Maybe it's just me, but I've never seen DMs be so generous with gold or magic items. I know the game is (apparently) "balanced around not having magic items" but if that's the case then why are they so emphasized and DMs are told to hand them out pretty frequently? We are literally told to "over-stuff your world with magic items because the party doesn't find them all." Just like you don't have to run 6-8 encounters, you don't have to have magic items, but it certainly seems to be the intended design. It's curious that people will argue about "6-8 encounters" forever, but if you never hand out magic items, (which the book explicitly says you don't need) everyone will call you a bad DM.
I think the truth of the matter is is that most of us do not play the way WotC thought we would, which is why there are a lot of design choices that don't make sense.
Bard and Monk capstones makes a lot more sense when you're rolling initiative 8 times per day.
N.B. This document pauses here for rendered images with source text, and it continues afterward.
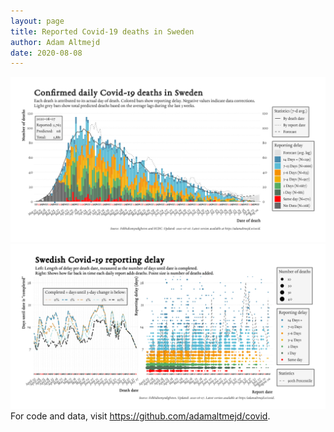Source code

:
 ```yaml
---
layout: page
title: Reported Covid-19 deaths in Sweden
author: Adam Altmejd
date: 2020-08-08
---
```


![Graph of Swedish Covid-19 deaths with reporting delay.](deaths_lag_sweden_2020-08-08.png "Swedish Covid-19 deaths.")
![Graph of Swedish Covid-19 reporting delay in daily deaths.](lag_trend_sweden_2020-08-08.png "Trend in Swedish Covid-19 mortality reporting delay.")
For code and data, visit <https://github.com/adamaltmejd/covid>.
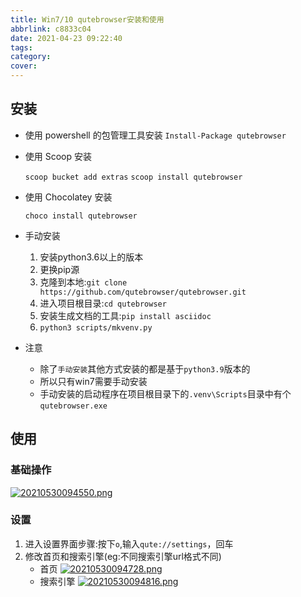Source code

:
 ```yaml
---
title: Win7/10 qutebrowser安装和使用
abbrlink: c8833c04
date: 2021-04-23 09:22:40
tags:
category:
cover:
---
```


## 安装

+ 使用 powershell 的包管理工具安装
    `Install-Package qutebrowser`

    



+ 使用 Scoop 安装

    `scoop bucket add extras`
    `scoop install qutebrowser`



+ 使用 Chocolatey 安装

    `choco install qutebrowser`



+ 手动安装

    1. 安装python3.6以上的版本
    2. 更换pip源
    3. 克隆到本地:`git clone https://github.com/qutebrowser/qutebrowser.git`
    4. 进入项目根目录:`cd qutebrowser`
    5. 安装生成文档的工具:`pip install asciidoc`
    6. `python3 scripts/mkvenv.py`

+ 注意

    - 除了`手动安装`其他方式安装的都是基于`python3.9`版本的
    - 所以只有win7需要手动安装
    - 手动安装的启动程序在项目根目录下的`.venv\Scripts`目录中有个`qutebrowser.exe`

## 使用

### 基础操作

[![20210530094550.png](https://gitee.com/huang_jian_hua/blog-images-bed/raw/master/20210530100106.jpg
)](https://gitee.com/huang_jian_hua/blog-images-bed/raw/master/20210530100106.jpg
)

### 设置

1. 进入设置界面步骤:按下`o`,输入`qute://settings`，回车
2. 修改首页和搜索引擎(eg:不同搜索引擎url格式不同)
   + 首页
        [![20210530094728.png](https://gitee.com/huang_jian_hua/blog-images-bed/raw/master/20210530100220.png
)](https://gitee.com/huang_jian_hua/blog-images-bed/raw/master/20210530100220.png
)
   + 搜索引擎
        [![20210530094816.png](https://gitee.com/huang_jian_hua/blog-images-bed/raw/master/20210530100105.jpg
)](https://gitee.com/huang_jian_hua/blog-images-bed/raw/master/20210530100105.jpg
)




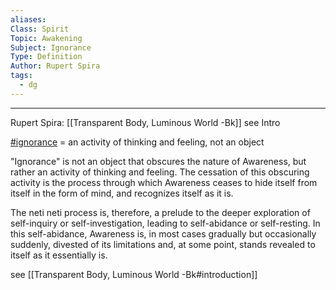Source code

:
 ```yaml
---
aliases:
Class: Spirit
Topic: Awakening
Subject: Ignorance
Type: Definition
Author: Rupert Spira
tags:
  - dg
---
```








---


Rupert Spira: [[Transparent Body, Luminous World -Bk]] see Intro


[#ignorance](app://obsidian.md/index.html#ignorance) = an activity of thinking and feeling, not an object

"Ignorance" is not an object that obscures the nature of Awareness, but rather an activity of thinking and feeling. The cessation of this obscuring activity is the process through which Awareness ceases to hide itself from itself in the form of mind, and recognizes itself as it is. 

The neti neti process is, therefore, a prelude to the deeper exploration of self-inquiry or self-investigation, leading to self-abidance or self-resting. In this self-abidance, Awareness is, in most cases gradually but occasionally suddenly, divested of its limitations and, at some point, stands revealed to itself as it essentially is.

see [[Transparent Body, Luminous World -Bk#introduction]]

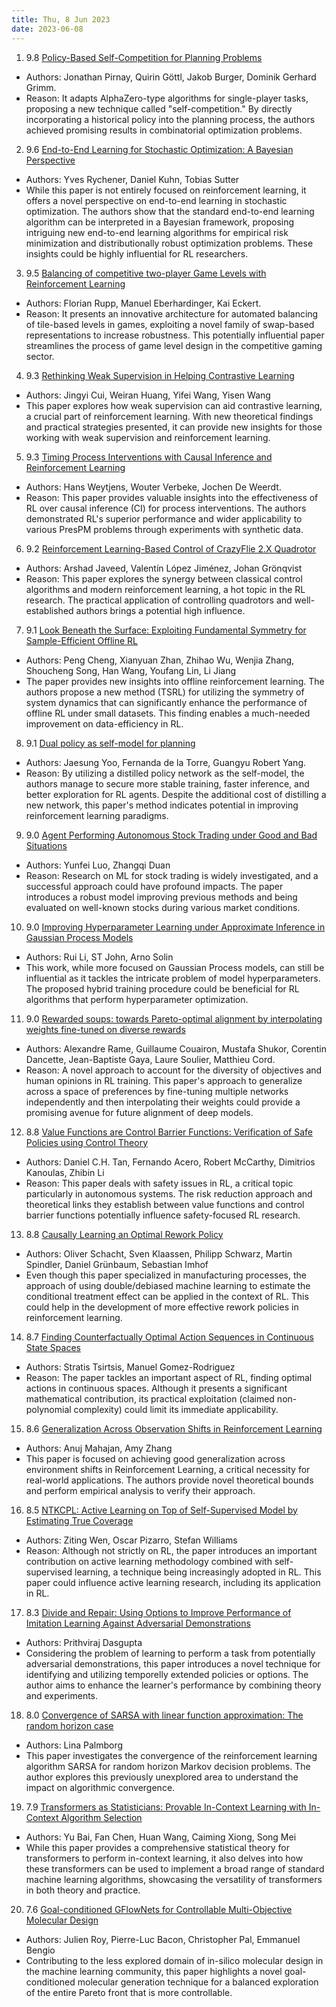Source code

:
```yaml
---
title: Thu, 8 Jun 2023
date: 2023-06-08
---
```

1. 9.8 [Policy-Based Self-Competition for Planning Problems](https://arxiv.org/abs/2306.04403)
* Authors: Jonathan Pirnay, Quirin Göttl, Jakob Burger, Dominik Gerhard Grimm.
* Reason: It adapts AlphaZero-type algorithms for single-player tasks, proposing a new technique called "self-competition." By directly incorporating a historical policy into the planning process, the authors achieved promising results in combinatorial optimization problems.

2. 9.6 [End-to-End Learning for Stochastic Optimization: A Bayesian Perspective](https://arxiv.org/abs/2306.04174)
* Authors: Yves Rychener, Daniel Kuhn, Tobias Sutter
* While this paper is not entirely focused on reinforcement learning, it offers a novel perspective on end-to-end learning in stochastic optimization. The authors show that the standard end-to-end learning algorithm can be interpreted in a Bayesian framework, proposing intriguing new end-to-end learning algorithms for empirical risk minimization and distributionally robust optimization problems. These insights could be highly influential for RL researchers.

3. 9.5 [Balancing of competitive two-player Game Levels with Reinforcement Learning](https://arxiv.org/abs/2306.04429)
* Authors: Florian Rupp, Manuel Eberhardinger, Kai Eckert.
* Reason: It presents an innovative architecture for automated balancing of tile-based levels in games, exploiting a novel family of swap-based representations to increase robustness. This potentially influential paper streamlines the process of game level design in the competitive gaming sector.

4. 9.3 [Rethinking Weak Supervision in Helping Contrastive Learning](https://arxiv.org/abs/2306.04160)
* Authors: Jingyi Cui, Weiran Huang, Yifei Wang, Yisen Wang
* This paper explores how weak supervision can aid contrastive learning, a crucial part of reinforcement learning. With new theoretical findings and practical strategies presented, it can provide new insights for those working with weak supervision and reinforcement learning.

5. 9.3 [Timing Process Interventions with Causal Inference and Reinforcement Learning](https://arxiv.org/abs/2306.04299)
* Authors: Hans Weytjens, Wouter Verbeke, Jochen De Weerdt.
* Reason: This paper provides valuable insights into the effectiveness of RL over causal inference (CI) for process interventions. The authors demonstrated RL's superior performance and wider applicability to various PresPM problems through experiments with synthetic data.

6. 9.2 [Reinforcement Learning-Based Control of CrazyFlie 2.X Quadrotor](https://arxiv.org/abs/2306.03951)
* Authors: Arshad Javeed, Valentín López Jiménez, Johan Grönqvist
* Reason: This paper explores the synergy between classical control algorithms and modern reinforcement learning, a hot topic in the RL research. The practical application of controlling quadrotors and well-established authors brings a potential high influence.

7. 9.1 [Look Beneath the Surface: Exploiting Fundamental Symmetry for Sample-Efficient Offline RL](https://arxiv.org/abs/2306.04220)
* Authors: Peng Cheng, Xianyuan Zhan, Zhihao Wu, Wenjia Zhang, Shoucheng Song, Han Wang, Youfang Lin, Li Jiang
* The paper provides new insights into offline reinforcement learning. The authors propose a new method (TSRL) for utilizing the symmetry of system dynamics that can significantly enhance the performance of offline RL under small datasets. This finding enables a much-needed improvement on data-efficiency in RL.

8. 9.1 [Dual policy as self-model for planning](https://arxiv.org/abs/2306.04440)
* Authors: Jaesung Yoo, Fernanda de la Torre, Guangyu Robert Yang.
* Reason: By utilizing a distilled policy network as the self-model, the authors manage to secure more stable training, faster inference, and better exploration for RL agents. Despite the additional cost of distilling a new network, this paper's method indicates potential in improving reinforcement learning paradigms.

9. 9.0 [Agent Performing Autonomous Stock Trading under Good and Bad Situations](https://arxiv.org/abs/2306.03985)
* Authors: Yunfei Luo, Zhangqi Duan
* Reason: Research on ML for stock trading is widely investigated, and a successful approach could have profound impacts. The paper introduces a robust model improving previous methods and being evaluated on well-known stocks during various market conditions.

10. 9.0 [Improving Hyperparameter Learning under Approximate Inference in Gaussian Process Models](https://arxiv.org/abs/2306.04201)
* Authors: Rui Li, ST John, Arno Solin
* This work, while more focused on Gaussian Process models, can still be influential as it tackles the intricate problem of model hyperparameters. The proposed hybrid training procedure could be beneficial for RL algorithms that perform hyperparameter optimization.

11. 9.0 [Rewarded soups: towards Pareto-optimal alignment by interpolating weights fine-tuned on diverse rewards](https://arxiv.org/abs/2306.04488)
* Authors: Alexandre Rame, Guillaume Couairon, Mustafa Shukor, Corentin Dancette, Jean-Baptiste Gaya, Laure Soulier, Matthieu Cord.
* Reason: A novel approach to account for the diversity of objectives and human opinions in RL training. This paper's approach to generalize across a space of preferences by fine-tuning multiple networks independently and then interpolating their weights could provide a promising avenue for future alignment of deep models.

12. 8.8 [Value Functions are Control Barrier Functions: Verification of Safe Policies using Control Theory](https://arxiv.org/abs/2306.04026)
* Authors: Daniel C.H. Tan, Fernando Acero, Robert McCarthy, Dimitrios Kanoulas, Zhibin Li
* Reason: This paper deals with safety issues in RL, a critical topic particularly in autonomous systems. The risk reduction approach and theoretical links they establish between value functions and control barrier functions potentially influence safety-focused RL research.

13. 8.8 [Causally Learning an Optimal Rework Policy](https://arxiv.org/abs/2306.04223)
* Authors: Oliver Schacht, Sven Klaassen, Philipp Schwarz, Martin Spindler, Daniel Grünbaum, Sebastian Imhof
* Even though this paper specialized in manufacturing processes, the approach of using double/debiased machine learning to estimate the conditional treatment effect can be applied in the context of RL. This could help in the development of more effective rework policies in reinforcement learning.

14. 8.7 [Finding Counterfactually Optimal Action Sequences in Continuous State Spaces](https://arxiv.org/abs/2306.03929)
* Authors: Stratis Tsirtsis, Manuel Gomez-Rodriguez
* Reason: The paper tackles an important aspect of RL, finding optimal actions in continuous spaces. Although it presents a significant mathematical contribution, its practical exploitation (claimed non-polynomial complexity) could limit its immediate applicability.

15. 8.6 [Generalization Across Observation Shifts in Reinforcement Learning](https://arxiv.org/abs/2306.04595)
- Authors: Anuj Mahajan, Amy Zhang
- This paper is focused on achieving good generalization across environment shifts in Reinforcement Learning, a critical necessity for real-world applications. The authors provide novel theoretical bounds and perform empirical analysis to verify their approach.

16. 8.5 [NTKCPL: Active Learning on Top of Self-Supervised Model by Estimating True Coverage](https://arxiv.org/abs/2306.04099)
* Authors: Ziting Wen, Oscar Pizarro, Stefan Williams
* Reason: Although not strictly on RL, the paper introduces an important contribution on active learning methodology combined with self-supervised learning, a technique being increasingly adopted in RL. This paper could influence active learning research, including its application in RL.

17. 8.3 [Divide and Repair: Using Options to Improve Performance of Imitation Learning Against Adversarial Demonstrations](https://arxiv.org/abs/2306.04581)
- Authors: Prithviraj Dasgupta
- Considering the problem of learning to perform a task from potentially adversarial demonstrations, this paper introduces a novel technique for identifying and utilizing temporelly extended policies or options. The author aims to enhance the learner's performance by combining theory and experiments.

18. 8.0 [Convergence of SARSA with linear function approximation: The random horizon case](https://arxiv.org/abs/2306.04548)
- Authors: Lina Palmborg
- This paper investigates the convergence of the reinforcement learning algorithm SARSA for random horizon Markov decision problems. The author explores this previously unexplored area to understand the impact on algorithmic convergence.

19. 7.9 [Transformers as Statisticians: Provable In-Context Learning with In-Context Algorithm Selection](https://arxiv.org/abs/2306.04637)
- Authors: Yu Bai, Fan Chen, Huan Wang, Caiming Xiong, Song Mei
- While this paper provides a comprehensive statistical theory for transformers to perform in-context learning, it also delves into how these transformers can be used to implement a broad range of standard machine learning algorithms, showcasing the versatility of transformers in both theory and practice.

20. 7.6 [Goal-conditioned GFlowNets for Controllable Multi-Objective Molecular Design](https://arxiv.org/abs/2306.04620)
- Authors: Julien Roy, Pierre-Luc Bacon, Christopher Pal, Emmanuel Bengio
- Contributing to the less explored domain of in-silico molecular design in the machine learning community, this paper highlights a novel goal-conditioned molecular generation technique for a balanced exploration of the entire Pareto front that is more controllable.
The Warlock capstone especially makes a lot more sense when it's basically a third short rest for your 8-fight day.
I think Gritty Realism is probably how most people should be playing, since they don't run that many fights, and they want a more narrative-driven experience. 50 magic items doesn't seem so bad when it takes them a whole week to shrug off maximum hit point reductions and poisons/diseases. Plus, it would let all those badass magic items that are basically just extra spells lots for fullcasters make a lot more sense too. 1-3 fights, short rest. 1-3 fights, short rest. 1-3 fights, long rest. Seems like it would balance things a lot more.

People often try to defend the design by broadening the scope of "encounter" from resource consuming combat encounters to add literally any sort of social or exploration encounter even though those rarely include notable resource attrition (if any) & it causes a lot of confusion because social & exploration encounters are not included in what is written on DMG84.
Great break down. I've never really looked too hard at this as we just play and roll with it. Analyzing it further with experience from years of play (within the life of 5e anyways) it makes sense. Some things I felt were "kinda odd" makes better sense with a deeper look. It definitely won't stop me from upgrading but it is something I do hope gets addressed.